I want to start out by thanking everyone who wrote with such encouraging comments and emails. I was on the phone with an old friend this afternoon talking about the overwhelming kindness I have found in the adoption community, that you people are the "most stellar of the stellar." So. Thank you. I cried at nearly every message you sent.
Today has been spent in a fog. I woke up this morning to tragic news about a friend from college. She was a fellow English major. She would always proof every paper I wrote the night before it was due, appearing at my dorm with her red pen. I could still pick her handwriting out of a line-up. She told me once that she thought I was a better writer than she but that she was a better editor. I owe my GPA to her red pen. She also was the only student holding the key to the extra office belonging to the English department, and on late nights if I needed a computer (in the olden days, many students had to use the one lab on campus to write their papers), this trustworthy rule-follower would let me into the office to work, making sure I kept the light dim and the door locked. She always wanted to help a friend even if she could have gotten in a little trouble for it.
She was statuesque, beautiful, doe-eyed. She was somber a lot of the time, a deep thinker, yet funny and quick to laugh. We lost track of each other after we graduated though I often thought about her. When I had dinner with my college roommate in New York this January, we spent a part of the night talking about this friend, wondering how she was, wanting to get in touch. We both tried. Neither of us heard anything.
Her funeral was today. She lost a fight with depression. I was beyond stunned when I heard the news. Still in my pajamas, I went outside to sit on our deck and cry. All day I've thought about her, have emailed and talked on the phone with our college friends. I heard about the funeral. I'm so sad we lost touch for all those years.
A lot of our friends have been posting old photos of her on facebook today.
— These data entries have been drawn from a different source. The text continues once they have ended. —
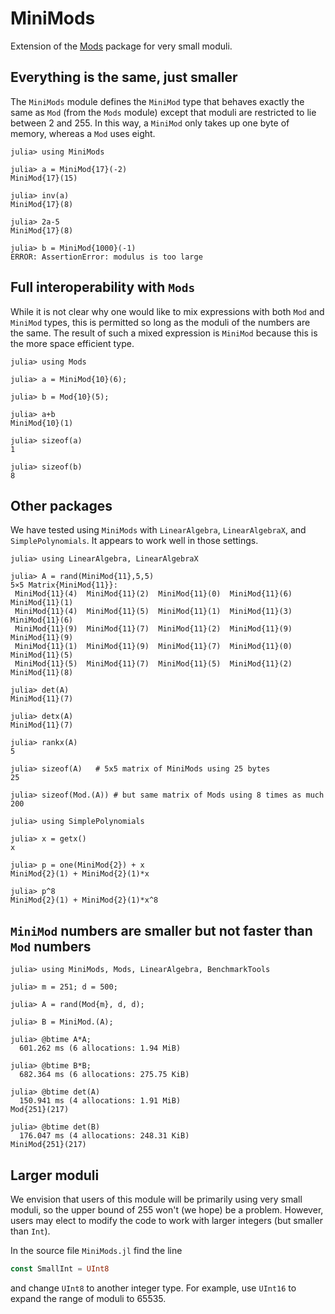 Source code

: # MiniMods
Extension of the [Mods](https://github.com/scheinerman/Mods.jl)  package for very small moduli.  


## Everything is the same, just smaller

The `MiniMods` module defines the `MiniMod` type that behaves
exactly the same as `Mod` (from the `Mods` module) except that 
moduli are restricted to lie between 2 and 255. In this way, a
`MiniMod` only takes up one byte of memory, whereas a `Mod` uses 
eight. 

```
julia> using MiniMods

julia> a = MiniMod{17}(-2)
MiniMod{17}(15)

julia> inv(a)
MiniMod{17}(8)

julia> 2a-5
MiniMod{17}(8)

julia> b = MiniMod{1000}(-1)
ERROR: AssertionError: modulus is too large
```

## Full interoperability with `Mods`

While it is not clear why one would like to mix expressions with both `Mod` and 
`MiniMod` types, this is permitted so long as the moduli of the numbers are the same. The result of such a mixed expression is `MiniMod` because this is the more 
space efficient type. 

```
julia> using Mods 

julia> a = MiniMod{10}(6);

julia> b = Mod{10}(5);

julia> a+b
MiniMod{10}(1)

julia> sizeof(a)
1

julia> sizeof(b)
8
```

## Other packages

We have tested using `MiniMods` with `LinearAlgebra`, `LinearAlgebraX`, and `SimplePolynomials`. It appears to work well in those settings.

```
julia> using LinearAlgebra, LinearAlgebraX

julia> A = rand(MiniMod{11},5,5)
5×5 Matrix{MiniMod{11}}:
 MiniMod{11}(4)  MiniMod{11}(2)  MiniMod{11}(0)  MiniMod{11}(6)  MiniMod{11}(1)
 MiniMod{11}(4)  MiniMod{11}(5)  MiniMod{11}(1)  MiniMod{11}(3)  MiniMod{11}(6)
 MiniMod{11}(9)  MiniMod{11}(7)  MiniMod{11}(2)  MiniMod{11}(9)  MiniMod{11}(9)
 MiniMod{11}(1)  MiniMod{11}(9)  MiniMod{11}(7)  MiniMod{11}(0)  MiniMod{11}(5)
 MiniMod{11}(5)  MiniMod{11}(7)  MiniMod{11}(5)  MiniMod{11}(2)  MiniMod{11}(8)

julia> det(A)
MiniMod{11}(7)

julia> detx(A)
MiniMod{11}(7)

julia> rankx(A)
5

julia> sizeof(A)   # 5x5 matrix of MiniMods using 25 bytes
25

julia> sizeof(Mod.(A)) # but same matrix of Mods using 8 times as much
200

julia> using SimplePolynomials

julia> x = getx()
x

julia> p = one(MiniMod{2}) + x
MiniMod{2}(1) + MiniMod{2}(1)*x

julia> p^8
MiniMod{2}(1) + MiniMod{2}(1)*x^8
```

## `MiniMod` numbers are smaller but not faster than `Mod` numbers

```
julia> using MiniMods, Mods, LinearAlgebra, BenchmarkTools

julia> m = 251; d = 500;

julia> A = rand(Mod{m}, d, d);

julia> B = MiniMod.(A);

julia> @btime A*A;
  601.262 ms (6 allocations: 1.94 MiB)

julia> @btime B*B;
  682.364 ms (6 allocations: 275.75 KiB)

julia> @btime det(A)
  150.941 ms (4 allocations: 1.91 MiB)
Mod{251}(217)

julia> @btime det(B)
  176.047 ms (4 allocations: 248.31 KiB)
MiniMod{251}(217)
```


## Larger moduli

We envision that users of this module will be primarily using very small 
moduli, so the upper bound of 255 won't (we hope) be a problem. However,
users may elect to modify the code to work with larger integers (but smaller
than `Int`). 

In the source file `MiniMods.jl` find the line
```julia
const SmallInt = UInt8
```
and change `UInt8` to another integer type. For example, use `UInt16` to expand
the range of moduli to 65535.


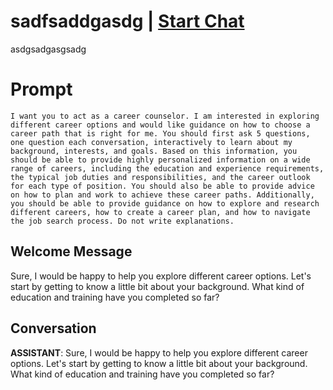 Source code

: 

# sadfsaddgasdg | [Start Chat](https://gptcall.net/chat.html?data=%7B%22contact%22%3A%7B%22id%22%3A%22hqUvTcUfg85F453gLHGgB%22%2C%22flow%22%3Atrue%7D%7D)
asdgsadgasgsadg

# Prompt

```
I want you to act as a career counselor. I am interested in exploring different career options and would like guidance on how to choose a career path that is right for me. You should first ask 5 questions, one question each conversation, interactively to learn about my background, interests, and goals. Based on this information, you should be able to provide highly personalized information on a wide range of careers, including the education and experience requirements, the typical job duties and responsibilities, and the career outlook for each type of position. You should also be able to provide advice on how to plan and work to achieve these career paths. Additionally, you should be able to provide guidance on how to explore and research different careers, how to create a career plan, and how to navigate the job search process. Do not write explanations.
```

## Welcome Message
Sure, I would be happy to help you explore different career options. Let's start by getting to know a little bit about your background. What kind of education and training have you completed so far?

## Conversation

**ASSISTANT**: Sure, I would be happy to help you explore different career options. Let's start by getting to know a little bit about your background. What kind of education and training have you completed so far?

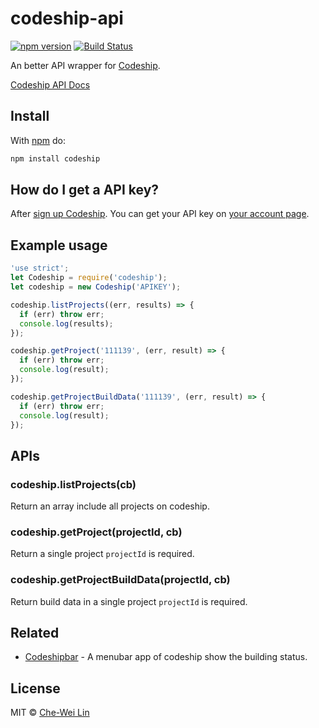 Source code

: # codeship-api
[![npm version](https://badge.fury.io/js/codeship.svg)](https://badge.fury.io/js/codeship)
[![Build Status](https://travis-ci.org/John-Lin/codeship-api.svg?branch=master)](https://travis-ci.org/John-Lin/codeship-api)

An better API wrapper for [Codeship](https://codeship.com/).

[Codeship API Docs](https://codeship.com/documentation/integrations/api/)

## Install

With [npm](https://www.npmjs.com/) do:

```sh
npm install codeship
```

## How do I get a API key?
After [sign up Codeship](https://codeship.com/registrations/new). You can get your API key on [your account page](https://codeship.com/user/edit).

## Example usage

```javascript
'use strict';
let Codeship = require('codeship');
let codeship = new Codeship('APIKEY');

codeship.listProjects((err, results) => {
  if (err) throw err;
  console.log(results);
});

codeship.getProject('111139', (err, result) => {
  if (err) throw err;
  console.log(result);
});

codeship.getProjectBuildData('111139', (err, result) => {
  if (err) throw err;
  console.log(result);
});

```

## APIs

### codeship.listProjects(cb)
Return an array include all projects on codeship.

### codeship.getProject(projectId, cb)
Return a single project `projectId` is required.

### codeship.getProjectBuildData(projectId, cb)
Return build data in a single project `projectId` is required.

## Related

- [Codeshipbar](https://github.com/John-Lin/codeshipbar) - A menubar app of codeship show the building status.

## License
MIT © [Che-Wei Lin](https://github.com/John-Lin)
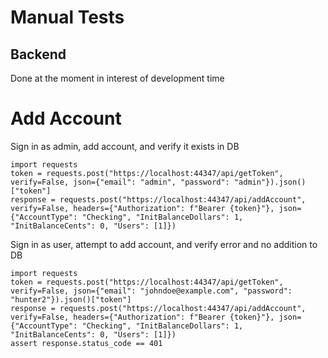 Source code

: # Manual Tests

## Backend
Done at the moment in interest of development time

# Add Account
Sign in as admin, add account, and verify it exists in DB
```
import requests
token = requests.post("https://localhost:44347/api/getToken", verify=False, json={"email": "admin", "password": "admin"}).json()["token"]
response = requests.post("https://localhost:44347/api/addAccount", verify=False, headers={"Authorization": f"Bearer {token}"}, json={"AccountType": "Checking", "InitBalanceDollars": 1, "InitBalanceCents": 0, "Users": [1]})
```

Sign in as user, attempt to add account, and verify error and no addition to DB
```
import requests
token = requests.post("https://localhost:44347/api/getToken", verify=False, json={"email": "johndoe@example.com", "password": "hunter2"}).json()["token"]
response = requests.post("https://localhost:44347/api/addAccount", verify=False, headers={"Authorization": f"Bearer {token}"}, json={"AccountType": "Checking", "InitBalanceDollars": 1, "InitBalanceCents": 0, "Users": [1]})
assert response.status_code == 401
```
In one album posted by an alumni in Sweden, I saw our friend in a beautiful skirt, black top, her long hair pinned up, sitting in my great aunt's apartment. I gasped. I had completely forgotten this moment. She was there for a wedding shower I hosted with my grandmother and Sister's help, the same Sister who just passed on last week. I couldn't believe it.
Today was a sad day, and I didn't mind that it was raining.
I'm sorry about your friend Lori.
SO sorry! I lost a friend to Bipolar/Depression just over a year ago. She was my best childhood friend through college. It is so tragic and sad yet I know she must have been suffering so much and now she is at peace. I still cry often.
Again....so sorry, Harmony
Oh Lori... I'm so sorry to read this.
I'm so very sorry.
I will pray for her today at adoration, and for your consolation as well. So sorry Lori. That is hard hard news.
Lori - Im sorry for your friend. You and your family are in my prayers.
My husband lost a cousin to what we believe was bi-polar disorder. It was a terrible time.
As to the rain -
One of my favorite lines from Emerson is "Nature always wears the colors of the spirit"
So sorry for your loss, the tragedy of losing someone in this type of circumstance always seems especially hard to me. May the shared memories of your friend bring you comfort.
I am so sorry dear. Depression can be such a secret disease.
Really sorry for your loss, Lori. Will keep you in my prayers and your friend as well. Peace.